(Saved entries)
————
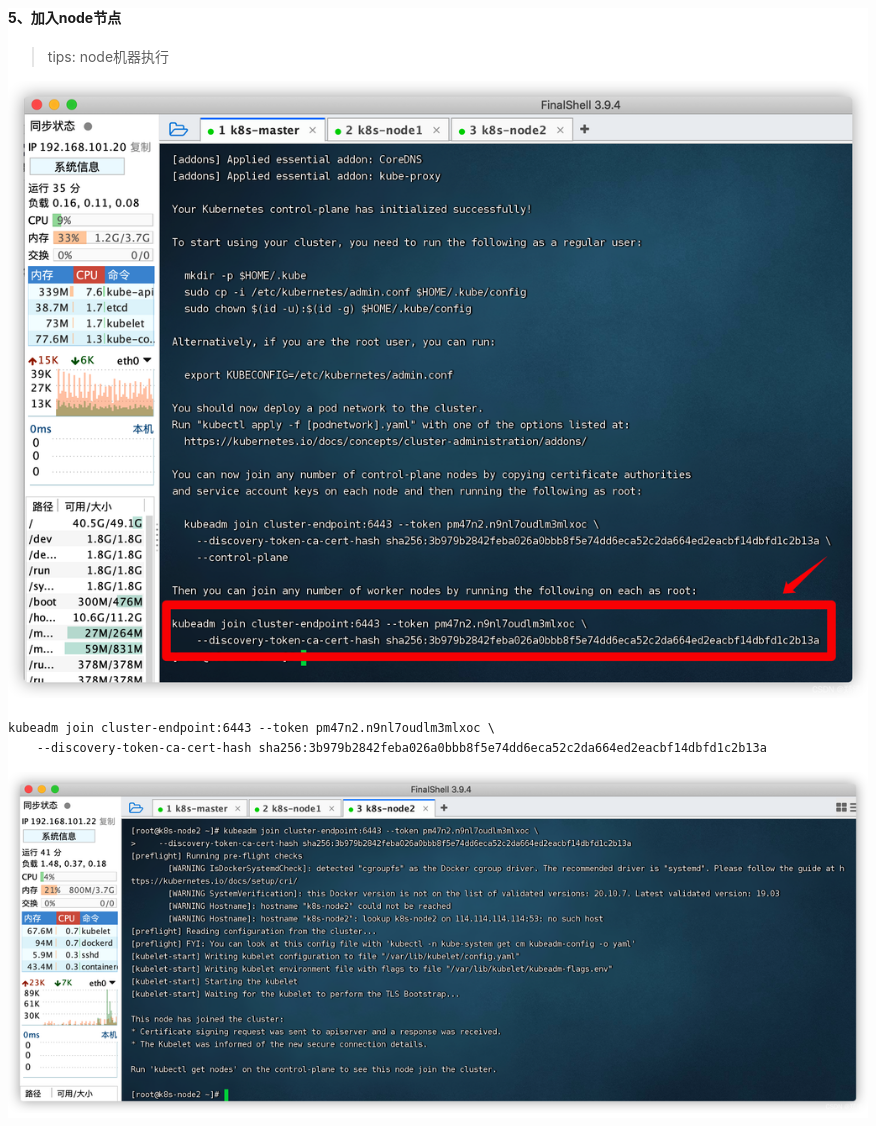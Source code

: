 #### 5、加入node节点

> tips: node机器执行

![img_4.png](images/k8s-install-centos-05.png)

```shell
kubeadm join cluster-endpoint:6443 --token pm47n2.n9nl7oudlm3mlxoc \
    --discovery-token-ca-cert-hash sha256:3b979b2842feba026a0bbb8f5e74dd6eca52c2da664ed2eacbf14dbfd1c2b13a
```

![img_5.png](images/k8s-install-centos-06.png)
————
None of the pictures belong in the copy; transcribe the rest of the data exactly.

Source code

: #### 5、加入node节点

> tips: node机器执行

![img_4.png](images/k8s-install-centos-05.png)

```shell
kubeadm join cluster-endpoint:6443 --token pm47n2.n9nl7oudlm3mlxoc \
    --discovery-token-ca-cert-hash sha256:3b979b2842feba026a0bbb8f5e74dd6eca52c2da664ed2eacbf14dbfd1c2b13a
```

![img_5.png](images/k8s-install-centos-06.png)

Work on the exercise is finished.